→ **Exercise instructions**: Return only the lines from the one containing "create mutex before" to the end of the entries below, exactly as written, both ends included.
----------
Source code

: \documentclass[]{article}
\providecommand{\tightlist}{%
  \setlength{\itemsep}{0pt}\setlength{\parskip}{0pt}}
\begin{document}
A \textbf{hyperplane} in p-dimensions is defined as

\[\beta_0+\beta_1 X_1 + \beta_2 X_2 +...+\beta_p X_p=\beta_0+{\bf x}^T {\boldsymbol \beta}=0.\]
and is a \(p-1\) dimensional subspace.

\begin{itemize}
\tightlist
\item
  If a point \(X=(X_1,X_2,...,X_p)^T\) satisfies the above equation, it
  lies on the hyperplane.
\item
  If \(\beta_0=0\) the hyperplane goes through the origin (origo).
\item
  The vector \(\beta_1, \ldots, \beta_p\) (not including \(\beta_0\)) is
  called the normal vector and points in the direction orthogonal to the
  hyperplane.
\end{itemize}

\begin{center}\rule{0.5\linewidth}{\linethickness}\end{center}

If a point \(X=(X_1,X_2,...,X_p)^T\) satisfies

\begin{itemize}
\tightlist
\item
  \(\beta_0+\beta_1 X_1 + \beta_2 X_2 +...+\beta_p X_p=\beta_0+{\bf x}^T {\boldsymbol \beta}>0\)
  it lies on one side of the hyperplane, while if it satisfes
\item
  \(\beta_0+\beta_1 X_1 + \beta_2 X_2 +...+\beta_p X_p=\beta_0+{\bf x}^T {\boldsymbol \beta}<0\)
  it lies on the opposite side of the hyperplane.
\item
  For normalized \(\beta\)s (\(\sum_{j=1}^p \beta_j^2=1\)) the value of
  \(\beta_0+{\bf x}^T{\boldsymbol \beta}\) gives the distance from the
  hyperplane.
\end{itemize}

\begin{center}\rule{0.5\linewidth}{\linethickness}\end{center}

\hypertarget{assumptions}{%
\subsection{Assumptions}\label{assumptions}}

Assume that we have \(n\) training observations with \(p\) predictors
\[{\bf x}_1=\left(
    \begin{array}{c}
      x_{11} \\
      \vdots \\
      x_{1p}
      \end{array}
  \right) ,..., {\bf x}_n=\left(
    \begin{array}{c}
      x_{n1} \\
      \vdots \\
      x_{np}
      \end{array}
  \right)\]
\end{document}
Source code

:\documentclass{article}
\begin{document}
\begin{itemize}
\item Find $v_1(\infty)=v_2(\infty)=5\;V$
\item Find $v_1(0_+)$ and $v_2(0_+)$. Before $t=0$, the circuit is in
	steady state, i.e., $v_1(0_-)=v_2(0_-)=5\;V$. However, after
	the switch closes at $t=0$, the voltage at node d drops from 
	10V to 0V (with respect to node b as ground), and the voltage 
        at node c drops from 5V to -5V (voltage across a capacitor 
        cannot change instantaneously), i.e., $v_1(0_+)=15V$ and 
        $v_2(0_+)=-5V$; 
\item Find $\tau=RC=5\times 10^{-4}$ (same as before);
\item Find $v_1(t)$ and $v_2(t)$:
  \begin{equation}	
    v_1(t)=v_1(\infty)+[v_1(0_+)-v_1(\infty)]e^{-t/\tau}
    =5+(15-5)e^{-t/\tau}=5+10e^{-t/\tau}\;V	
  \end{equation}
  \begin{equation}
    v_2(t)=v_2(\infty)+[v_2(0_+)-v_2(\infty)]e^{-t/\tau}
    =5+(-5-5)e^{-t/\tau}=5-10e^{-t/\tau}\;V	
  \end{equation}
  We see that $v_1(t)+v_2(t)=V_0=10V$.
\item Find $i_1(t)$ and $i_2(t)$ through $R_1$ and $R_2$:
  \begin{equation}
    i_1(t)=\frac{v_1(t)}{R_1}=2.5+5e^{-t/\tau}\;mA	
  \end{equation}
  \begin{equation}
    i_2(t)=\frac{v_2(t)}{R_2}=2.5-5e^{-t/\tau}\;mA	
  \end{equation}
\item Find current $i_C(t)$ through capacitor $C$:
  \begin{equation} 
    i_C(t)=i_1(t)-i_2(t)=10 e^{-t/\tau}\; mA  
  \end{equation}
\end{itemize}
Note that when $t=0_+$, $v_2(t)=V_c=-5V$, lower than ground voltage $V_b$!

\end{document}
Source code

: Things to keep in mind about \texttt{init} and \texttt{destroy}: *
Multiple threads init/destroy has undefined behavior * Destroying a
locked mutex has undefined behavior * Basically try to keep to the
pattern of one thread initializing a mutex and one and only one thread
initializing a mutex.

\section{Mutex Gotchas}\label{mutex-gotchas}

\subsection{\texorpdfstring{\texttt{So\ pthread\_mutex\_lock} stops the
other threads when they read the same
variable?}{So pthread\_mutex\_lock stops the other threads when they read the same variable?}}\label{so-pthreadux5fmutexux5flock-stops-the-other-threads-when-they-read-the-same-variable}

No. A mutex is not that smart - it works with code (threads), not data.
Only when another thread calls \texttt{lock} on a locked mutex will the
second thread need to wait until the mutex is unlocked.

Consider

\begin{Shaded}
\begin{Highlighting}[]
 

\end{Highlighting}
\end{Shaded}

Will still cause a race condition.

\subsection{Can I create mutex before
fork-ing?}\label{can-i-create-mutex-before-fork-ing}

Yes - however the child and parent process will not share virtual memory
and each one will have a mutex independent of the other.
----------
→ **Exercise solution**:
\subsection{Can I create mutex before
fork-ing?}\label{can-i-create-mutex-before-fork-ing}

Yes - however the child and parent process will not share virtual memory
and each one will have a mutex independent of the other.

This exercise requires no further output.